--- Exercise description ---
Scan the records for the word "beträgt". Copy each line that includes it.

--- Extracted records ---
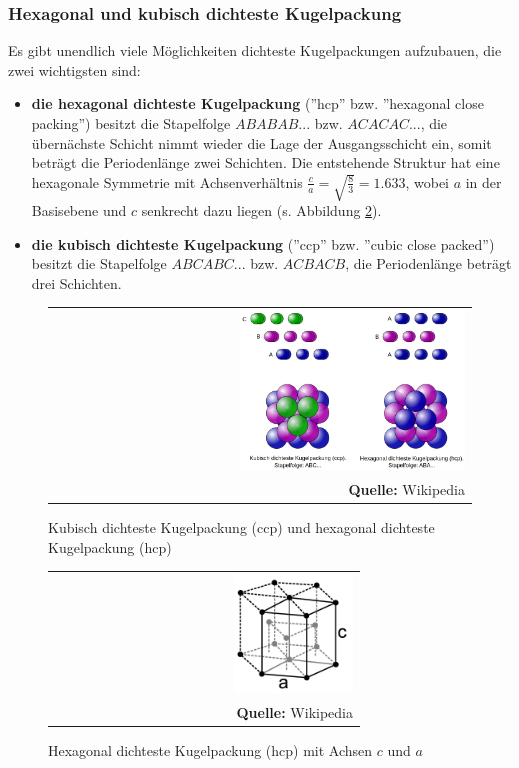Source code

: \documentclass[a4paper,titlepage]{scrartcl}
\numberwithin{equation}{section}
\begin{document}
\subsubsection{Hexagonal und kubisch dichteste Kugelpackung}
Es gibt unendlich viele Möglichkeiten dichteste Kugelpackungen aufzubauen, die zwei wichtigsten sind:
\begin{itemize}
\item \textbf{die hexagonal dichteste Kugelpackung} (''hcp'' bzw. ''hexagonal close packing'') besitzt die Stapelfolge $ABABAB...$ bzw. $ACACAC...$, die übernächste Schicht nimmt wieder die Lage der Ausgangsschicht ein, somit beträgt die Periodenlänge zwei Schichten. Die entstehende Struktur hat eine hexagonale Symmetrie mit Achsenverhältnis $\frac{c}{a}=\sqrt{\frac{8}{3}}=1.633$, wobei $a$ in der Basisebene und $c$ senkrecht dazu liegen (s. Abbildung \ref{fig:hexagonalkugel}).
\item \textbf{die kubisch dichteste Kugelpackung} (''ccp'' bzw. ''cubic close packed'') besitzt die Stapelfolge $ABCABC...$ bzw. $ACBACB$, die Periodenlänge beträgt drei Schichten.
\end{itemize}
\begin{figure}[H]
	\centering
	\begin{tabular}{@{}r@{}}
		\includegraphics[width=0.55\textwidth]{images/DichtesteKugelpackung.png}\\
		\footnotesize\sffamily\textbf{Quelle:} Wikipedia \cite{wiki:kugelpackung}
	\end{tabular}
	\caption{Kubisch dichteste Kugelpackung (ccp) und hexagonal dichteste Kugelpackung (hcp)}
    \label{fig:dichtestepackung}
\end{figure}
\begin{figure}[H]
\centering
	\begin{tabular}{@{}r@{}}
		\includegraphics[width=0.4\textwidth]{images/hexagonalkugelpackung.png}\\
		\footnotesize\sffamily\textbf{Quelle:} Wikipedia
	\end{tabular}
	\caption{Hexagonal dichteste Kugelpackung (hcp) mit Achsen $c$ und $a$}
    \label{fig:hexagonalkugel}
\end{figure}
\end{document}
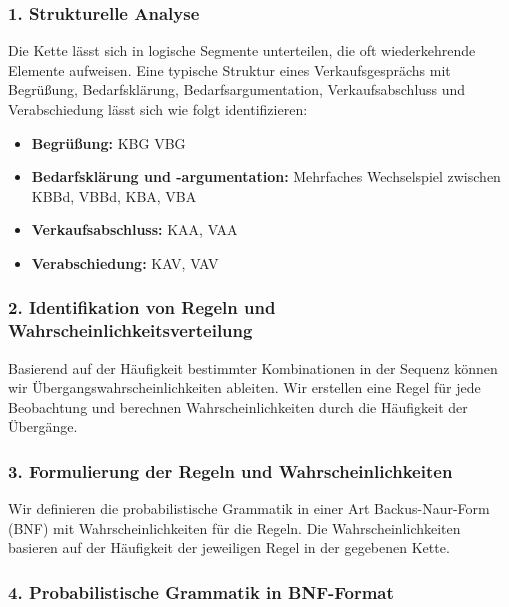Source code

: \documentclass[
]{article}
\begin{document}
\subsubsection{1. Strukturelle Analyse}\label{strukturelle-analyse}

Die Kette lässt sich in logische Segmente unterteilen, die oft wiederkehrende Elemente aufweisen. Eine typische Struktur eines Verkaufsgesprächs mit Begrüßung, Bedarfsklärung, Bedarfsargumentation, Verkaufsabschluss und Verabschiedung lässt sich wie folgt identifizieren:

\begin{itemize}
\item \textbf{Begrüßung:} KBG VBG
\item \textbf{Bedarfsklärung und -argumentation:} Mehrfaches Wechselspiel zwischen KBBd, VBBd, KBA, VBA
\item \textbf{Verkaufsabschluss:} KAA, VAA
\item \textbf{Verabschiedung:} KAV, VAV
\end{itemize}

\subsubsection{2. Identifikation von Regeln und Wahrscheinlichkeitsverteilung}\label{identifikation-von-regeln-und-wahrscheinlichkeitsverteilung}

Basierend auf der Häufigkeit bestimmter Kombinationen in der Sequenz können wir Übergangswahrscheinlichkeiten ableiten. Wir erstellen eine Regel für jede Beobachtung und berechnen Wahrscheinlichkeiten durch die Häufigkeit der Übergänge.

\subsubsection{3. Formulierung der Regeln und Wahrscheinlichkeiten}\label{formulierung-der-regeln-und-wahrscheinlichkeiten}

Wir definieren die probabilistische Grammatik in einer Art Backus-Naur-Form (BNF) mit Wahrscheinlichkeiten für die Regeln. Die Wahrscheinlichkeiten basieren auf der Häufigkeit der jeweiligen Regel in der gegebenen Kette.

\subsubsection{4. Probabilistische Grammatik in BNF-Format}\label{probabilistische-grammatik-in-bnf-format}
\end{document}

--- Answer ---
\item \textbf{die hexagonal dichteste Kugelpackung} (''hcp'' bzw. ''hexagonal close packing'') besitzt die Stapelfolge $ABABAB...$ bzw. $ACACAC...$, die übernächste Schicht nimmt wieder die Lage der Ausgangsschicht ein, somit beträgt die Periodenlänge zwei Schichten. Die entstehende Struktur hat eine hexagonale Symmetrie mit Achsenverhältnis $\frac{c}{a}=\sqrt{\frac{8}{3}}=1.633$, wobei $a$ in der Basisebene und $c$ senkrecht dazu liegen (s. Abbildung \ref{fig:hexagonalkugel}).
\item \textbf{die kubisch dichteste Kugelpackung} (''ccp'' bzw. ''cubic close packed'') besitzt die Stapelfolge $ABCABC...$ bzw. $ACBACB$, die Periodenlänge beträgt drei Schichten.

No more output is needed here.